Friday, December 14, 2007

Misunderstood Words

book 1 of the Narco program was basically exercises to get you comfortable with yourself. Or as they put it "comfortable in your own skin". The first exercise is sitting perfectly still with eyes closed. Next is sitting with eyes open, looking directly into someone else's eyes. You cannot flinch, change expression, even look away. Any movement and you start over. At one point in the program you have to sit there for 2 or 4 hours straight in order to graduate. The eyes closed isn't so bad, but the eyes open is definately a challenge. The next drill was sitting directly across from a partner, look them directly in the eyes and say, exactly "do birds fly?" The other person could say anything, mostly they would try to be funny and try to distract the student asking the question. So if I was the student I would say "Do birds fly?" The other student would say, "Shut the hell up and quit bugging me. I would have to say again "Do birds fly?" over and over until I get some kind of an answer. Often the answer would be something stupid like "Only out there into the sand where they all die a bloody death". To that I reply, "Thank You" and repeat, "Do birds fly?" Until the instructor says stops the exercise. We did that one every day.
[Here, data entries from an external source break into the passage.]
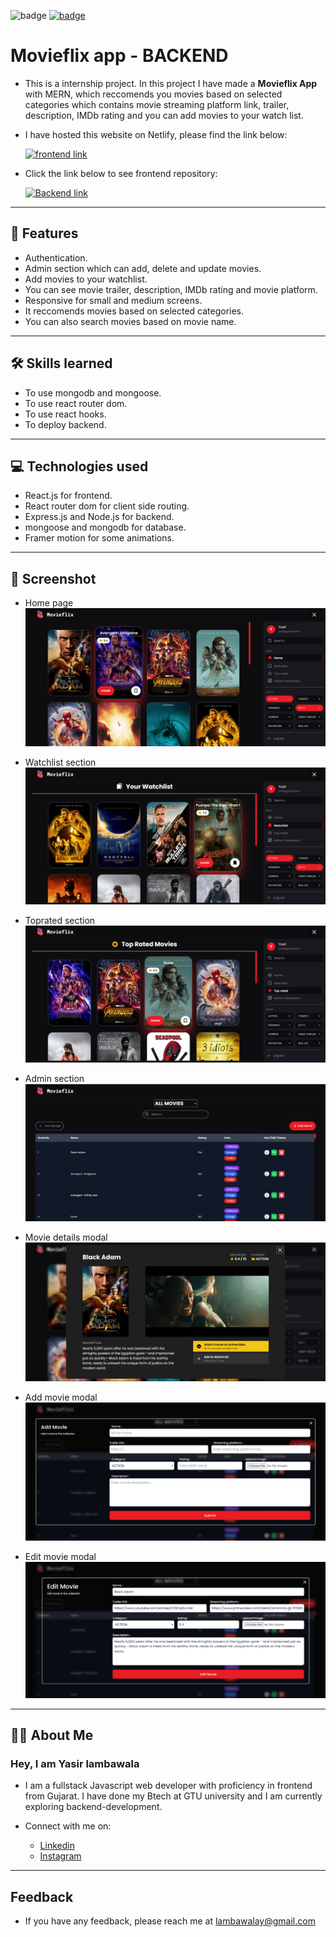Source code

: ![badge](https://img.shields.io/badge/MADE%20WITH-MERN-blue)
[![badge](https://img.shields.io/badge/SEE%20DEMO%20-VISIT-green)](https://moviefilx.netlify.app/)

# Movieflix app - BACKEND

- This is a internship project. In this project I have made a **Movieflix App** with MERN, which reccomends you movies based on selected categories which contains movie streaming platform link, trailer, description, IMDb rating and you can add movies to your watch list.

- I have hosted this website on Netlify, please find the link below:

  [![frontend link](https://img.shields.io/badge/LINK%20OF-PROJECT-red)](https://moviefilx.netlify.app/)

- Click the link below to see frontend repository:

  [![Backend link](https://img.shields.io/badge/BACKEND-green)](https://github.com/Yasir284/Movieflix_Internship_project_FRONTEND)

---

## 🚀 Features

- Authentication.
- Admin section which can add, delete and update movies.
- Add movies to your watchlist.
- You can see movie trailer, description, IMDb rating and movie platform.
- Responsive for small and medium screens.
- It reccomends movies based on selected categories.
- You can also search movies based on movie name.

---

## 🛠 Skills learned

- To use mongodb and mongoose.
- To use react router dom.
- To use react hooks.
- To deploy backend.

---

## 💻 Technologies used

- React.js for frontend.
- React router dom for client side routing.
- Express.js and Node.js for backend.
- mongoose and mongodb for database.
- Framer motion for some animations.

---

## 🎥 Screenshot

- Home page
  ![Homepage-image](./movieflix-screeshots/movieflix-homepage.png)

- Watchlist section
  ![Watchlist-image](./movieflix-screeshots/movieflix-watchlist.png)

- Toprated section
  ![Toprated-image](./movieflix-screeshots/movieflix-toprated.png)

- Admin section
  ![Adminsection-image](./movieflix-screeshots/movieflix-adminsection.png)

- Movie details modal
  ![Movie details modal-image](./movieflix-screeshots/movie-details.png)

- Add movie modal
  ![Add movie modal-image](./movieflix-screeshots/movieflix-addmovie.png)

- Edit movie modal
  ![Edit movie modal-image](./movieflix-screeshots/movieflix-editmovie.png)

---

## 👨‍💻 About Me

### Hey, I am Yasir lambawala

- I am a fullstack Javascript web developer with proficiency in frontend from Gujarat. I have done my Btech at GTU university and I am currently exploring backend-development.

- Connect with me on:
  - [Linkedin](https://www.linkedin.com/in/yasir-lambawala-2b216a1b9/)
  - [Instagram](https://www.instagram.com/web_dev_yasir/)

---

## Feedback

- If you have any feedback, please reach me at lambawalay@gmail.com
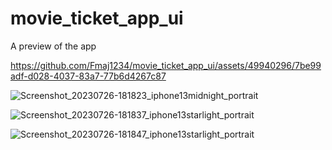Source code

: # movie_ticket_app_ui

A preview of the app

https://github.com/Fmaj1234/movie_ticket_app_ui/assets/49940296/7be99adf-d028-4037-83a7-77b6d4267c87

![Screenshot_20230726-181823_iphone13midnight_portrait](https://github.com/Fmaj1234/movie_ticket_app_ui/assets/49940296/daf0f1ff-5ecd-4940-aac7-667d254a9d04)

![Screenshot_20230726-181837_iphone13starlight_portrait](https://github.com/Fmaj1234/movie_ticket_app_ui/assets/49940296/11fb59f2-aea6-4e70-90fe-6c4ff21f6aa9)

![Screenshot_20230726-181847_iphone13starlight_portrait](https://github.com/Fmaj1234/movie_ticket_app_ui/assets/49940296/ca33a3d6-9238-4326-ae1e-1f8385269d97)
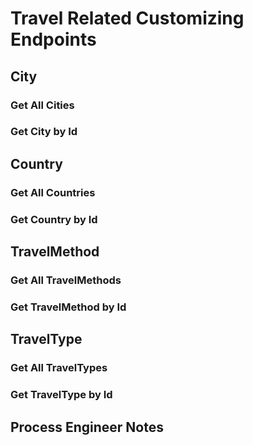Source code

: # Travel Related Customizing Endpoints

## City

### Get All Cities

<api-endpoint openapi-path="../openapi.yaml" endpoint="/api/City" method="GET"/>

### Get City by Id

<api-endpoint openapi-path="../openapi.yaml" endpoint="/api/City/{id}" method="GET"/>

## Country

### Get All Countries

<api-endpoint openapi-path="../openapi.yaml" endpoint="/api/Country" method="GET"/>

### Get Country by Id

<api-endpoint openapi-path="../openapi.yaml" endpoint="/api/Country/{id}" method="GET"/>

## TravelMethod

### Get All TravelMethods

<api-endpoint openapi-path="../openapi.yaml" endpoint="/api/TravelMethod" method="GET"/>

### Get TravelMethod by Id

<api-endpoint openapi-path="../openapi.yaml" endpoint="/api/TravelMethod/{id}" method="GET"/>

## TravelType

### Get All TravelTypes

<api-endpoint openapi-path="../openapi.yaml" endpoint="/api/TravelType" method="GET"/>

### Get TravelType by Id

<api-endpoint openapi-path="../openapi.yaml" endpoint="/api/TravelType/{id}" method="GET"/>

## Process Engineer Notes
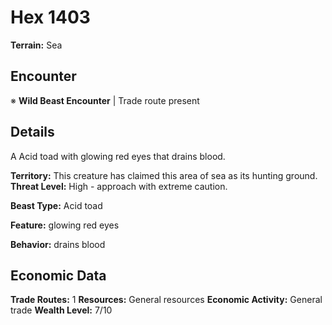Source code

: # Hex 1403

**Terrain:** Sea

## Encounter
※ **Wild Beast Encounter** | Trade route present

## Details
A Acid toad with glowing red eyes that drains blood.

**Territory:** This creature has claimed this area of sea as its hunting ground.
**Threat Level:** High - approach with extreme caution.

**Beast Type:** Acid toad

**Feature:** glowing red eyes

**Behavior:** drains blood

## Economic Data
**Trade Routes:** 1
**Resources:** General resources
**Economic Activity:** General trade
**Wealth Level:** 7/10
The next TR was a little more active. The student took his partner into the kitchen. The kitchen was more like a little hallway. We would stand at one end, I would put my hand on the other students shoulder or arm and say "Do you see that wall?" then I wait for a response, "Yes" next I say "now walk over to it" and I lead them over to the wall across the kitchen. It is only about 8' away. We stop at the wall. Next I say "Now touch the wall". After they touch the wall I instruct them "Now turn around" then I help them turn around and then it all start over again, "Do you see that wall?" The whole time the other student is "Bullbaiting" or trying to distract the student running the drill. My best tactic to make the student trying to lead was to sing "The sun will come out" from Little Orphan Annie, either in a British or an Asian accent. I would sing it really loudly. I was actually one of the best at making the other's laugh. The instructor would often have me be the subject when a student was trying to pass that one off. You see, we would practice these drills every day, but we all had to pass them off to an instructor to graduate. Most people would talk really dirty or use extremely foul language. Believe me, nothing was off limits in the classroom at this place.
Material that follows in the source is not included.